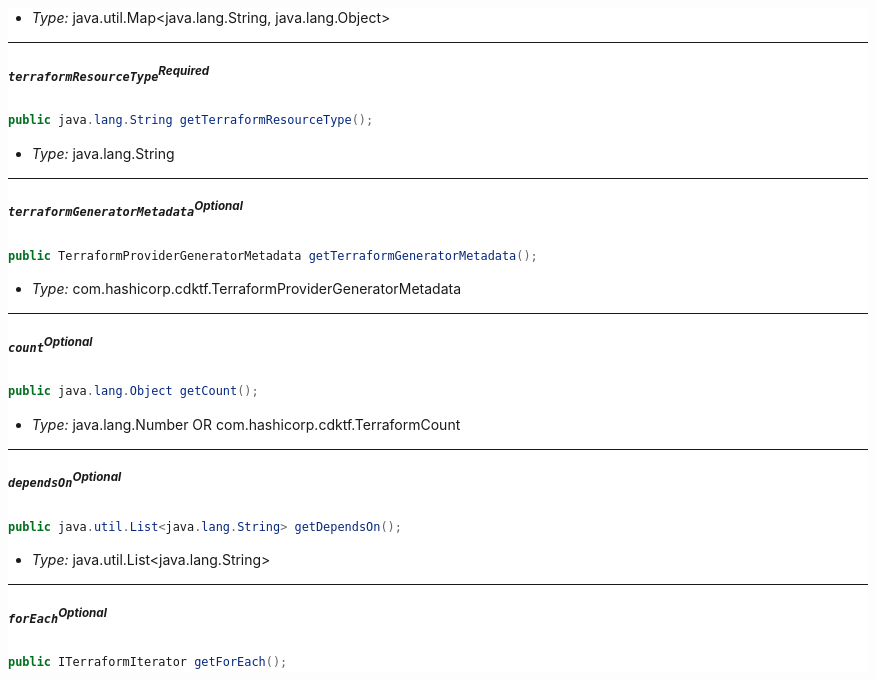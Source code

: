- *Type:* java.util.Map<java.lang.String, java.lang.Object>

---

##### `terraformResourceType`<sup>Required</sup> <a name="terraformResourceType" id="rhizo-co-terraform-provider-oci.dataOciOspGatewaySubscriptions.DataOciOspGatewaySubscriptions.property.terraformResourceType"></a>

```java
public java.lang.String getTerraformResourceType();
```

- *Type:* java.lang.String

---

##### `terraformGeneratorMetadata`<sup>Optional</sup> <a name="terraformGeneratorMetadata" id="rhizo-co-terraform-provider-oci.dataOciOspGatewaySubscriptions.DataOciOspGatewaySubscriptions.property.terraformGeneratorMetadata"></a>

```java
public TerraformProviderGeneratorMetadata getTerraformGeneratorMetadata();
```

- *Type:* com.hashicorp.cdktf.TerraformProviderGeneratorMetadata

---

##### `count`<sup>Optional</sup> <a name="count" id="rhizo-co-terraform-provider-oci.dataOciOspGatewaySubscriptions.DataOciOspGatewaySubscriptions.property.count"></a>

```java
public java.lang.Object getCount();
```

- *Type:* java.lang.Number OR com.hashicorp.cdktf.TerraformCount

---

##### `dependsOn`<sup>Optional</sup> <a name="dependsOn" id="rhizo-co-terraform-provider-oci.dataOciOspGatewaySubscriptions.DataOciOspGatewaySubscriptions.property.dependsOn"></a>

```java
public java.util.List<java.lang.String> getDependsOn();
```

- *Type:* java.util.List<java.lang.String>

---

##### `forEach`<sup>Optional</sup> <a name="forEach" id="rhizo-co-terraform-provider-oci.dataOciOspGatewaySubscriptions.DataOciOspGatewaySubscriptions.property.forEach"></a>

```java
public ITerraformIterator getForEach();
```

** WHAT IS REQUIRED **
Using the records above, copy each line that contains "cdktf".

** EXERCISE SOLUTION **
- *Type:* com.hashicorp.cdktf.TerraformProviderGeneratorMetadata
- *Type:* java.lang.Number OR com.hashicorp.cdktf.TerraformCount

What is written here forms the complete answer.